INSTRUCTIONS TO FOLLOW: The expected result is the full set of records, copied precisely, with images dropped.

□ □ □ □ □

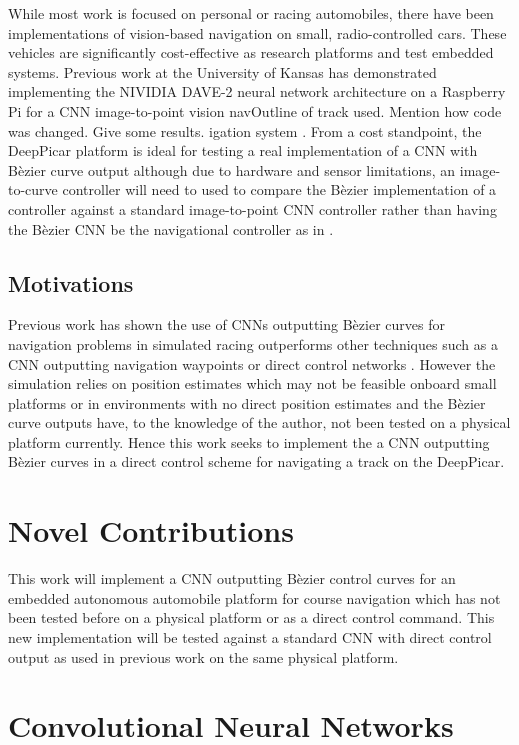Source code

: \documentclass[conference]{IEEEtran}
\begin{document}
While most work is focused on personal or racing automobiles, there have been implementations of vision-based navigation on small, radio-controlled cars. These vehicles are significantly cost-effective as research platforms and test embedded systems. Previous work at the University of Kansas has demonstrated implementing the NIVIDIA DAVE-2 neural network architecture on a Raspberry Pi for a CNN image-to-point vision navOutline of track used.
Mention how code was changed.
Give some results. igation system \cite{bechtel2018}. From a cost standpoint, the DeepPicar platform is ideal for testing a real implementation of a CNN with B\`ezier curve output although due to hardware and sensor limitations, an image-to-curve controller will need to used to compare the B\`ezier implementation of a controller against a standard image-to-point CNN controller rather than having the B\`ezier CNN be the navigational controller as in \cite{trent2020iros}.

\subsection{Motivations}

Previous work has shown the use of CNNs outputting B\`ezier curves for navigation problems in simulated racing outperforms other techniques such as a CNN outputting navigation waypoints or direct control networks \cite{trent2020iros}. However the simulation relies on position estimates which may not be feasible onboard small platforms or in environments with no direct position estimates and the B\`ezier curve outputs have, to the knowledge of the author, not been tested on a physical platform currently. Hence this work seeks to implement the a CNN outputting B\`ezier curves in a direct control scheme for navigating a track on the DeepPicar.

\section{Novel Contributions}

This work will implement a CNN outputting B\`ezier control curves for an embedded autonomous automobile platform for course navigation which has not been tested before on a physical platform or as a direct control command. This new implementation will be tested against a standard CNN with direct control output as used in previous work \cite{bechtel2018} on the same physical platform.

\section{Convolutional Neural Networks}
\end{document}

□ □ □ □ □

EXERCISE RESULT:
Source code

: \documentclass[conference]{IEEEtran}
\begin{document}
While most work is focused on personal or racing automobiles, there have been implementations of vision-based navigation on small, radio-controlled cars. These vehicles are significantly cost-effective as research platforms and test embedded systems. Previous work at the University of Kansas has demonstrated implementing the NIVIDIA DAVE-2 neural network architecture on a Raspberry Pi for a CNN image-to-point vision navOutline of track used.
Mention how code was changed.
Give some results. igation system \cite{bechtel2018}. From a cost standpoint, the DeepPicar platform is ideal for testing a real implementation of a CNN with B\`ezier curve output although due to hardware and sensor limitations, an image-to-curve controller will need to used to compare the B\`ezier implementation of a controller against a standard image-to-point CNN controller rather than having the B\`ezier CNN be the navigational controller as in \cite{trent2020iros}.

\subsection{Motivations}

Previous work has shown the use of CNNs outputting B\`ezier curves for navigation problems in simulated racing outperforms other techniques such as a CNN outputting navigation waypoints or direct control networks \cite{trent2020iros}. However the simulation relies on position estimates which may not be feasible onboard small platforms or in environments with no direct position estimates and the B\`ezier curve outputs have, to the knowledge of the author, not been tested on a physical platform currently. Hence this work seeks to implement the a CNN outputting B\`ezier curves in a direct control scheme for navigating a track on the DeepPicar.

\section{Novel Contributions}

This work will implement a CNN outputting B\`ezier control curves for an embedded autonomous automobile platform for course navigation which has not been tested before on a physical platform or as a direct control command. This new implementation will be tested against a standard CNN with direct control output as used in previous work \cite{bechtel2018} on the same physical platform.

\section{Convolutional Neural Networks}
\end{document}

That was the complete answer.